Monday, September 10, 2012

back to the future the game

RELEASE: 02/2011 | PLATFORM: PS3 | DEV: Telltale Games | ESRB: T for Teen

It’s exciting to see when developers like Telltale Games play bring their unique take to some fun franchise licences. Their point-and-click style, adventure games remind me a lot of the Choose Your Own Adventure books I used to read, in which, players are presented with a decision and that decision decides the next direction the narrative will take. The story-focused game style adapts well to established books and movies. Previously, Telltale Games has adapted a Jurassic Park story set within the parameters of that movie. This game, based on the classic 80’s film Back to the Future is sure to be a hit with movie fans, just maybe not all gamers.

The Back to the Future The Game was originally sold in episodes, which can now be purchased bundled together. Low priced episodic games have become Telltale’s calling card. This game is quite affordable at $3-5 for a hour or two of gameplay in each episode. There are five in all, sequential, adding to a larger narrative arc. For all you continuity sticklers, this game takes place during the beginning of the first movie. Huh? You’ll have to play to see what I mean but all the main BttF characters are accountable like Doc Brown, Einstein (the dog), and Biff. You’ll play as Marty (duh) the time traveling, rebellious youth. Time to pack up the Delorean, you’ll be making quite a few stops in Hill Valley, California present, past and zanny alternate versions. 

The graphics are straight out of a story book, cartoonish, in the highly stylized/b-boy fashion that is ever so popular. They are cutesy yet they appeal to a younger, more innocent side of myself. The character’s features are modeled after their movie counterparts; almost as if the actors sat for caricature drawing of themselves. Sadly, this is no Pixar work of animation, in fact the animation looks quite dated when compared to the standards of today’s major game releases.

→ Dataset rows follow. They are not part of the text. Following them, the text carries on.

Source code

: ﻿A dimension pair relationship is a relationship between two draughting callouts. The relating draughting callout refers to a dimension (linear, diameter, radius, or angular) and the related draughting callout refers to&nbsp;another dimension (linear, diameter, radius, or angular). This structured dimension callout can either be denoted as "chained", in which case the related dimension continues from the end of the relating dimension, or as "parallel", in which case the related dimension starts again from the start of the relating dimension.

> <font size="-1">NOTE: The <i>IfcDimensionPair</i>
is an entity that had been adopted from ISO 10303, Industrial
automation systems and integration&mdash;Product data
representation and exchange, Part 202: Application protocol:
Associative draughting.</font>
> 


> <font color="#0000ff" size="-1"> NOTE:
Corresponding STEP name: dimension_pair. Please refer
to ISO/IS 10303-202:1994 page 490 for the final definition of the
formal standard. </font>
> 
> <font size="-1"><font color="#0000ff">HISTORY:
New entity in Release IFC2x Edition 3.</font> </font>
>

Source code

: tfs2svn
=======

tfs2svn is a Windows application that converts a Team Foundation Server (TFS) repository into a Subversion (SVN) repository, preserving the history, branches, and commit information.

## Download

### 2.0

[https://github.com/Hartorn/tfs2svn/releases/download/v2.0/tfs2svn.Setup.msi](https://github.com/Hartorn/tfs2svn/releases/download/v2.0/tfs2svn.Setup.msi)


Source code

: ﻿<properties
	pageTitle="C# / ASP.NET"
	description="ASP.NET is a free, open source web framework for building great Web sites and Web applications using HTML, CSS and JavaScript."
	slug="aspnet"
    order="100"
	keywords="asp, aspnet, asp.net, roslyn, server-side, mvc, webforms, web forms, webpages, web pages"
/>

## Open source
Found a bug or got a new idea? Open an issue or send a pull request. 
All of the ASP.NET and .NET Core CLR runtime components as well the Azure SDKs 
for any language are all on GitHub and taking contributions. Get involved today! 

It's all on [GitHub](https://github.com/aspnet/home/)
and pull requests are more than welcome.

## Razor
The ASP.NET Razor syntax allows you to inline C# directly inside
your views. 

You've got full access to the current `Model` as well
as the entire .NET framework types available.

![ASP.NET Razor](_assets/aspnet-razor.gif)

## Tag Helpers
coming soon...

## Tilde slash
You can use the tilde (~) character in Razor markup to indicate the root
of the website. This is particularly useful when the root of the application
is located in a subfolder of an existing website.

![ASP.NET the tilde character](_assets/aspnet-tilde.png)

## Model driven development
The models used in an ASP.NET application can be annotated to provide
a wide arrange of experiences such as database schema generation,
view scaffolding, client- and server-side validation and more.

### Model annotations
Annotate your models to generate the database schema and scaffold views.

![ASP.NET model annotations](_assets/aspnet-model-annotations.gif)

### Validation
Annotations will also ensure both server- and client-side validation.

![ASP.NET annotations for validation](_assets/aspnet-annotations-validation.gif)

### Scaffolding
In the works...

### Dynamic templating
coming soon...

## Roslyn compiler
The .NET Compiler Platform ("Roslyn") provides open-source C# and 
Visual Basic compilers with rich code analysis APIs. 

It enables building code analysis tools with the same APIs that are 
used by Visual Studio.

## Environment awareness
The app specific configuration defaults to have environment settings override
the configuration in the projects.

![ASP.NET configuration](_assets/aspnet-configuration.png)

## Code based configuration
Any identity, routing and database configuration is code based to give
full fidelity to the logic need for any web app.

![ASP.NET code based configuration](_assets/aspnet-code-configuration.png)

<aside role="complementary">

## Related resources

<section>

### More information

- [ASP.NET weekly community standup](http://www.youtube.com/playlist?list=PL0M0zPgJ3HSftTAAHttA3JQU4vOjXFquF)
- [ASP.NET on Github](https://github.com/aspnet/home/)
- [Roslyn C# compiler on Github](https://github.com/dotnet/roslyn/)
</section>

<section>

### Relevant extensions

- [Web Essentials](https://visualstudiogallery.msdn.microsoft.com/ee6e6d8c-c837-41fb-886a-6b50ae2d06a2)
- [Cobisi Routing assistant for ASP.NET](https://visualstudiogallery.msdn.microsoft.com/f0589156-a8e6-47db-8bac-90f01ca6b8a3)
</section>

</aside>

Gameplay is varied between navigating a 3D area and NPC character questioning. The game maps are generally small and are littered with clues and interactive objects. “Clicking” on these clues and other highlighted items result in some interaction, either taking an object, investigation or questioning a person. Throughout the game, Marty will be tasked with puzzles to solve to meet his goals; such as throwing Einstein a stick to distract a crowd or finding some alcohol to use as fuel. Slow moving, single solution problems with little or no consequences. The majority of these puzzles are right on the nose and easy to solve; some however, require a clue. Clues are readily available and will help highlight the required action you need to take.

Repeat: This is not an action game! Adventure games such as this are focused more on puzzles rather than any physical challenges. What little 3D navigation you do have is quirky and will have you spinning the analog stick all over the place. Brace yourself for some long scenes in-between puzzles.

Where this game falls short in gameplay, it makes up for in charm. Bob Gale, the screenwriter of the Back to the Future movie trilogy penned the story for the game. His attention to detail and love of the franchise is obvious. I see these point-and-click style games as the future of children's books. This is the kind of game I would expect to find on the iPad. It could very well be the developer’s plan to build games that could be easily ported to a touch screen. All things considered, Back to the Future The Game is fun; but for a major console release, even as an inexpensive downloadable title, it falls pretty short.

Great Scott!

Looking forward to Telltale Games other properties, The Walking Dead and Fables.


  1. Great Scott. Hard to believe they would release such a lame game considering how much time they had.

  2. Ha, Maurice was that a time travel joke?